### Instructions to follow
Find the line with "2. Source code" in the entries below. Repeat it, every following line, and the line with "1. Launch eSim->", exactly and with nothing added.

### Extracted records
····················

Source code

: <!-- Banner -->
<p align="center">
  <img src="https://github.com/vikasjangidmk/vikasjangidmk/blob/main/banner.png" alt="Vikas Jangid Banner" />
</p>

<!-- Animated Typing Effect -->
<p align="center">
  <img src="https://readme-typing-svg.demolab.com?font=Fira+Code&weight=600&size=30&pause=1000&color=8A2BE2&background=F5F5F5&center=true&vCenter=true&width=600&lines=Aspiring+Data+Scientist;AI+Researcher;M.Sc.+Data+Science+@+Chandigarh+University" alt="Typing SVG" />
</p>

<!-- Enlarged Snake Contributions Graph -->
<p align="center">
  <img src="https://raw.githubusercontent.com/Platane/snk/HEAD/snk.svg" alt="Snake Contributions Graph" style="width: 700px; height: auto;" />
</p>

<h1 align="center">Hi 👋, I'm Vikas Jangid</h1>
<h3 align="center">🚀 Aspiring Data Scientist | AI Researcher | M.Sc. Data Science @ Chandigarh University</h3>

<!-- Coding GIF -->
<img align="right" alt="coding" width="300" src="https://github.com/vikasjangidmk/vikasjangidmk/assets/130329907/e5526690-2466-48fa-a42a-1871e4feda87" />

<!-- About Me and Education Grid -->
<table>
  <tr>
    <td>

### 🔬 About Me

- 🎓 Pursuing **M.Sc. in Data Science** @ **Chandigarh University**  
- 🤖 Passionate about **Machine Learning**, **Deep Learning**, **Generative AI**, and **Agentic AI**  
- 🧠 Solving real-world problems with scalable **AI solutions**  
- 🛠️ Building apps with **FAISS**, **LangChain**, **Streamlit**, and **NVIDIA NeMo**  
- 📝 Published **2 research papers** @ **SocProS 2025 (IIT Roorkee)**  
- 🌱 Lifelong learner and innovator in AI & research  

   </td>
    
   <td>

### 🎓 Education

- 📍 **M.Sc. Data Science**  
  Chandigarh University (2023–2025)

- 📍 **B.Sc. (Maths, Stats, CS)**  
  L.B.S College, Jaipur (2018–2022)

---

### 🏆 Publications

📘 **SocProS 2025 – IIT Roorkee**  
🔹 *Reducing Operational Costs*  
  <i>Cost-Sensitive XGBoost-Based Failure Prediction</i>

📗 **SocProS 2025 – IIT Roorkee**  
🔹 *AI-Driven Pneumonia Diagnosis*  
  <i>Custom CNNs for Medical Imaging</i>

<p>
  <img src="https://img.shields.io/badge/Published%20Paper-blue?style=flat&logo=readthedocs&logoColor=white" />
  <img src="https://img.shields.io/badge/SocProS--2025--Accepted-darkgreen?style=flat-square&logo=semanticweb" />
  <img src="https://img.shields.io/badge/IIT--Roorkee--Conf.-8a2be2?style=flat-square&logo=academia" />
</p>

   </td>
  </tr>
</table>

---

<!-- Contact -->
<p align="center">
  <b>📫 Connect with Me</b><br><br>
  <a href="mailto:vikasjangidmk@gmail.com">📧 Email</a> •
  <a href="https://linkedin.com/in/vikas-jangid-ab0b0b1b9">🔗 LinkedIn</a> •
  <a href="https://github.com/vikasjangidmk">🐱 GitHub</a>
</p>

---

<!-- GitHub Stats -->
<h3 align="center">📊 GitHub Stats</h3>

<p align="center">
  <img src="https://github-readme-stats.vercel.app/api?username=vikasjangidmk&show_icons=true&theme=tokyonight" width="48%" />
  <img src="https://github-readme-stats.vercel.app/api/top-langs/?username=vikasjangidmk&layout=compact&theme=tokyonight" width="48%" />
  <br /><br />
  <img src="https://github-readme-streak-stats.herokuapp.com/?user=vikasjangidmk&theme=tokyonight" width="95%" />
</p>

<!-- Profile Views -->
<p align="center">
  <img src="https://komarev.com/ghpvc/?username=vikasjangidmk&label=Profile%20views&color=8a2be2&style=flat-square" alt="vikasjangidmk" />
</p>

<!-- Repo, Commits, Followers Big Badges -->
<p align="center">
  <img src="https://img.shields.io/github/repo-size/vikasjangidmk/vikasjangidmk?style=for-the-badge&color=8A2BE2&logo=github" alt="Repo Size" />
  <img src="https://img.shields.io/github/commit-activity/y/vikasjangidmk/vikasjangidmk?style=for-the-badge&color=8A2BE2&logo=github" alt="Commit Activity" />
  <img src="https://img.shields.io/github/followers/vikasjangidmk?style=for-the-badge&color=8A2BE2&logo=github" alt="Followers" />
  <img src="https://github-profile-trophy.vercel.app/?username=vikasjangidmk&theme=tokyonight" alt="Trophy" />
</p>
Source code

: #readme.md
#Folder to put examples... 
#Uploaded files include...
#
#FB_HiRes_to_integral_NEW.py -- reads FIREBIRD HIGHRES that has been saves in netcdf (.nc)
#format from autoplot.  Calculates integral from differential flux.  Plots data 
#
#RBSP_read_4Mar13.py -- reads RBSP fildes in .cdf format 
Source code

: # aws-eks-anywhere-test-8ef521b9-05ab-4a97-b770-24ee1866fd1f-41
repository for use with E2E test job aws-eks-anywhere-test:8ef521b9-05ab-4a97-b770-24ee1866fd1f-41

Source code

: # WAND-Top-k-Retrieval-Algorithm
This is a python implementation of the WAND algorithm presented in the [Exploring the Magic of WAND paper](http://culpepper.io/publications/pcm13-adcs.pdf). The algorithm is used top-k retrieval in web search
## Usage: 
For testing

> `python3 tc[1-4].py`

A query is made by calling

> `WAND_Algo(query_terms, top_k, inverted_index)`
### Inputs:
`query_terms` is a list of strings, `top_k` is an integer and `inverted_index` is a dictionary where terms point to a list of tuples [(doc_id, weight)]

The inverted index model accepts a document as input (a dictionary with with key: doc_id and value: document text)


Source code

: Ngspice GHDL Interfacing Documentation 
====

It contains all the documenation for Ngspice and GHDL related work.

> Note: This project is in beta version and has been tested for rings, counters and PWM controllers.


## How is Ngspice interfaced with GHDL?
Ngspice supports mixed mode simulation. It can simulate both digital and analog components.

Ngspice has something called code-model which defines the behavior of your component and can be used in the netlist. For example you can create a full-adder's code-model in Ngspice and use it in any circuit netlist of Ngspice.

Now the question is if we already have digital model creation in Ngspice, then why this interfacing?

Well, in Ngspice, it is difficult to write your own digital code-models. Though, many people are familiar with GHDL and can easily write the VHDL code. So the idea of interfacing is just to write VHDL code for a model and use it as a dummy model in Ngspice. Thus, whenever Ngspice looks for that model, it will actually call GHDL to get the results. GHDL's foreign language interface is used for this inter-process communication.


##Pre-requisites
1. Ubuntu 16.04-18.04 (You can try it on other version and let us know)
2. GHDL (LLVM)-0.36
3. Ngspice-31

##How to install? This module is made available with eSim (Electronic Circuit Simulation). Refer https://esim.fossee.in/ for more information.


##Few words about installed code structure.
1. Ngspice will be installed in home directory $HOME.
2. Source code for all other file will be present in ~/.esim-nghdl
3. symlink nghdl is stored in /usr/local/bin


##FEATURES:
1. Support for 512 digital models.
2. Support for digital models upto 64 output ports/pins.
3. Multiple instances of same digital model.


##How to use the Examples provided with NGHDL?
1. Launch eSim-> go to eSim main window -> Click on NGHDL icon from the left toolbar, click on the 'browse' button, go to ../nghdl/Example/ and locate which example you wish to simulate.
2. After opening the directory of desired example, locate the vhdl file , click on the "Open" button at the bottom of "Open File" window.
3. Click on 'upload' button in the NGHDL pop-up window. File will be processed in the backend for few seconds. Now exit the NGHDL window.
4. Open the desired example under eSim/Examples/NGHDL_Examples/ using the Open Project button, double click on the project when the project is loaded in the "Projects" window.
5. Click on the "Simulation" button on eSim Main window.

····················

### Result below
2. Source code for all other file will be present in ~/.esim-nghdl
3. symlink nghdl is stored in /usr/local/bin


##FEATURES:
1. Support for 512 digital models.
2. Support for digital models upto 64 output ports/pins.
3. Multiple instances of same digital model.


##How to use the Examples provided with NGHDL?
1. Launch eSim-> go to eSim main window -> Click on NGHDL icon from the left toolbar, click on the 'browse' button, go to ../nghdl/Example/ and locate which example you wish to simulate.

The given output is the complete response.